Moving South on Hwy.101 our next stop was the Devil’s Lake State Park in Lincoln City. On this stretch of coastline there was great surf to be had. If you saw surf or a break that you liked, you simply pulled over suited up and hit the water. No crowds and no waiting, it’s all yours. I surfed that part of the trip at Pacific City near Cape Kiwanda and in Lincoln City. From our campground at Devil’s Lake, I simply donned my wetsuit and took the 10 minute walk with my board to the beach and surfed. It was a little unnerving to be surfing all alone in great hotdogging waves with no one else. I kept saying to my self, where is everybody? This was the rule most of the time all the way to Cape Arago at Coos Bay.

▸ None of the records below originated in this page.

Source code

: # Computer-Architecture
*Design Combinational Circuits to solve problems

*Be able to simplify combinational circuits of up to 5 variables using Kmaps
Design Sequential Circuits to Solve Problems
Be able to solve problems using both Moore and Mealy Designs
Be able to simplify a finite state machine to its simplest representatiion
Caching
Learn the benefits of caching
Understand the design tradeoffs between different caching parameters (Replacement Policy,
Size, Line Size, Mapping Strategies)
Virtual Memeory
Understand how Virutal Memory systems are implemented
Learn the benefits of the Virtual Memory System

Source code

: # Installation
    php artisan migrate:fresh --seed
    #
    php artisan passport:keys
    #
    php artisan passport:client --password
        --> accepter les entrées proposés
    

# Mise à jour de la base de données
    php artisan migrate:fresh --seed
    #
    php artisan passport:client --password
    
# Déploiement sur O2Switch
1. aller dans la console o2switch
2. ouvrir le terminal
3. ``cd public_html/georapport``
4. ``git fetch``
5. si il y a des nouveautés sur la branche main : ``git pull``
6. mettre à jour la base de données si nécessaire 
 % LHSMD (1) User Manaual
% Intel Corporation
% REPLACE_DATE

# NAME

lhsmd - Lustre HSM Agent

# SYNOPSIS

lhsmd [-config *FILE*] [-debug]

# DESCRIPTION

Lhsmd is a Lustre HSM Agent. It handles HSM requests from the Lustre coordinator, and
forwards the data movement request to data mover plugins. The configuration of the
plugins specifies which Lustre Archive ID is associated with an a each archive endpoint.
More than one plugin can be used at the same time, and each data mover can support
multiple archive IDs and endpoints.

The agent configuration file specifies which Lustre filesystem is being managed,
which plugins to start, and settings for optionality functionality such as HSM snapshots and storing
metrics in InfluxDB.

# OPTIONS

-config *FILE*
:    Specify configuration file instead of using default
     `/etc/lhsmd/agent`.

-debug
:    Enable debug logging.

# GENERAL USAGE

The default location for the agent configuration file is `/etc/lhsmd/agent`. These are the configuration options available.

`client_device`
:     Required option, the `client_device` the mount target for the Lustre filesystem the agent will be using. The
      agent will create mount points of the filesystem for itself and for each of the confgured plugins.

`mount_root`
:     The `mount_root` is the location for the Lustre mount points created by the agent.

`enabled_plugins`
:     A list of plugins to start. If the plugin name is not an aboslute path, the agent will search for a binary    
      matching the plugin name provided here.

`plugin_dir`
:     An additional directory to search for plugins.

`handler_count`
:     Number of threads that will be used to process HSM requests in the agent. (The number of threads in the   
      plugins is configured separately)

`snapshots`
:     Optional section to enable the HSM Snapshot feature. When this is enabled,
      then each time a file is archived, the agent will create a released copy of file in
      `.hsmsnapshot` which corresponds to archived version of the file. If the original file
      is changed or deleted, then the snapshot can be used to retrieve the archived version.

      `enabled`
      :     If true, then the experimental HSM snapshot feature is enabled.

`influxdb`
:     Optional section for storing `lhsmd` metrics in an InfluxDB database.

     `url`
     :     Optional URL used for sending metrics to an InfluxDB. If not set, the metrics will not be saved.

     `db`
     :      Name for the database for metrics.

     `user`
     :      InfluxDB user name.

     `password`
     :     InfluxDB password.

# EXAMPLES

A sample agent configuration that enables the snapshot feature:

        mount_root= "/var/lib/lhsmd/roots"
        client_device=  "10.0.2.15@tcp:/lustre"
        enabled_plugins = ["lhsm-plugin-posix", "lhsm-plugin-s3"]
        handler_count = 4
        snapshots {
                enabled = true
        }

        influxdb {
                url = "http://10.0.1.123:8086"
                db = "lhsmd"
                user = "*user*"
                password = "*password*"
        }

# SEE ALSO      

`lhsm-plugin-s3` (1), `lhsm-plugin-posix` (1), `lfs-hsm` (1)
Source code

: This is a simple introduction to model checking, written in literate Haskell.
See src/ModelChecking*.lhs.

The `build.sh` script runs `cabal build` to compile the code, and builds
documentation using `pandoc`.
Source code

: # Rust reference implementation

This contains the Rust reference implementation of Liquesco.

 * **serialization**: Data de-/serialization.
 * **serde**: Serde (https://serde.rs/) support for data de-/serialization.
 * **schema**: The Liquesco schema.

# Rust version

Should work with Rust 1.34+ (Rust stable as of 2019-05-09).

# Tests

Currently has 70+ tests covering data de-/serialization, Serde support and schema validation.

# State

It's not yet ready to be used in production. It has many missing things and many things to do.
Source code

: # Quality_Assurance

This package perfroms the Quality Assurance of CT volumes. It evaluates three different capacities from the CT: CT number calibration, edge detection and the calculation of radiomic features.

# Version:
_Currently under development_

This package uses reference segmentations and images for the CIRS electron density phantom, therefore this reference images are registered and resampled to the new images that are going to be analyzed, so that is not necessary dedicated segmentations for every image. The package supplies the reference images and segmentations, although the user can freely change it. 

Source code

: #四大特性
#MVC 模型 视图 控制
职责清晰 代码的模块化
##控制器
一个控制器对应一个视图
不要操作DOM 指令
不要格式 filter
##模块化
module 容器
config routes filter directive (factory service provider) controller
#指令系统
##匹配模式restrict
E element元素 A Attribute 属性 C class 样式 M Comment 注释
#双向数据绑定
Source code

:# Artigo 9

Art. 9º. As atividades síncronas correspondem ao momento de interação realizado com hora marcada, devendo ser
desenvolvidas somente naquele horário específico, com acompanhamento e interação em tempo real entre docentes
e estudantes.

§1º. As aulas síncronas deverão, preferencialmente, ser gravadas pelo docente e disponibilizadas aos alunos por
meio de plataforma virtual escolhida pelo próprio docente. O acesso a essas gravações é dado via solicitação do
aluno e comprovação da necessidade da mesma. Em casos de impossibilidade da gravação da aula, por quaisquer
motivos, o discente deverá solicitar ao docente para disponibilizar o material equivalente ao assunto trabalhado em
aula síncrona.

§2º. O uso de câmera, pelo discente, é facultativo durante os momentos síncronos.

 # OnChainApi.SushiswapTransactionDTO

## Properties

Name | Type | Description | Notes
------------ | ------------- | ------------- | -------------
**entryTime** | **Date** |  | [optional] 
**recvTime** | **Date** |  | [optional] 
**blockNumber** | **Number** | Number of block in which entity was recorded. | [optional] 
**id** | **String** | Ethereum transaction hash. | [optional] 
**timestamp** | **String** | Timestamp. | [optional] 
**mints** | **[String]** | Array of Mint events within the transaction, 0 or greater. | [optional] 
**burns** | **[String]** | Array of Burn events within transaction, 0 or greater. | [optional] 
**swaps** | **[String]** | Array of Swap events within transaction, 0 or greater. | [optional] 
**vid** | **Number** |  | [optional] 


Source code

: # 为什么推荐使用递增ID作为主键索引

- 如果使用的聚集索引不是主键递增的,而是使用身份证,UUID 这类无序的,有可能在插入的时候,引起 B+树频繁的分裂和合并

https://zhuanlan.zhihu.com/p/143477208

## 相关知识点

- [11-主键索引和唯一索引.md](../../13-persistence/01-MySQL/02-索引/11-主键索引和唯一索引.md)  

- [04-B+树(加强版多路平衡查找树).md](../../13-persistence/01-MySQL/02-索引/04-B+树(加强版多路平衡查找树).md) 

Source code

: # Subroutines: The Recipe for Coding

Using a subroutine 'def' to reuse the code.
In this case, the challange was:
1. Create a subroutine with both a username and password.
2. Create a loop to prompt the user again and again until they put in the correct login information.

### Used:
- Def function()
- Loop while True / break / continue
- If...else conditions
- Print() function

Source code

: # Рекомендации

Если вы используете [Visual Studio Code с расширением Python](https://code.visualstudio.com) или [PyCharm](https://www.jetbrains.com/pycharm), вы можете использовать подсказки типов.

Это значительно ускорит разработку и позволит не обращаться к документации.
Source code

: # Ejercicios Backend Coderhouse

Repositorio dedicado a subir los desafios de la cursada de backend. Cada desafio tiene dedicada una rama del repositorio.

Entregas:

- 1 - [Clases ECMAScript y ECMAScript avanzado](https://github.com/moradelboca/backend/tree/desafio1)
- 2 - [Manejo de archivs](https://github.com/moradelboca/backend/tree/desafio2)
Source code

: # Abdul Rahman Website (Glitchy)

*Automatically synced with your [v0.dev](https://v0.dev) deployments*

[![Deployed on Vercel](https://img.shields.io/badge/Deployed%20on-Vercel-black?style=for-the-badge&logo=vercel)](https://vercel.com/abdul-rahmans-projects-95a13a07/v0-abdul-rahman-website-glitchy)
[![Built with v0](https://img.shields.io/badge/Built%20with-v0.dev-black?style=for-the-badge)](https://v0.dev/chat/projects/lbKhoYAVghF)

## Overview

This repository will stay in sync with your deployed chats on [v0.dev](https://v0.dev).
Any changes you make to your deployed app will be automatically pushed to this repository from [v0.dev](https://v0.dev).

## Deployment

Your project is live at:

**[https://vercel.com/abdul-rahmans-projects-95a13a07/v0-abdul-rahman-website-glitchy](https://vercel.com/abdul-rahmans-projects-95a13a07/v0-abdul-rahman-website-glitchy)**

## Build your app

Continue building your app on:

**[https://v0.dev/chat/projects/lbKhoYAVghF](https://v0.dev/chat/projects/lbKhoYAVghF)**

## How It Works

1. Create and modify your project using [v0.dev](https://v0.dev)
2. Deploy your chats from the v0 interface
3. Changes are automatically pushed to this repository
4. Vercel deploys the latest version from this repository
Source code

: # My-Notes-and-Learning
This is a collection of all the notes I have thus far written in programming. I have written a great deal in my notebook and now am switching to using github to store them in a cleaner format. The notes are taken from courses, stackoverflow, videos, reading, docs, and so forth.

While camping just south of Newport, there is a popular surf spot at South Beach State Park. I surfed there a couple days and when I say popular I mean, there where only a couple of locals out in the water. The Annual Surfrider Beach Clean up was held while we were there. We jumped at the opportunity to participate and down the beach we went. Because the beaches in Oregon are so clean, searching for debris or whatever to fill our bag with was a very tall order. After several hours of walking and finding very little, we gave up and I hit the shoulder high surf with a couple locals at the South Jetty.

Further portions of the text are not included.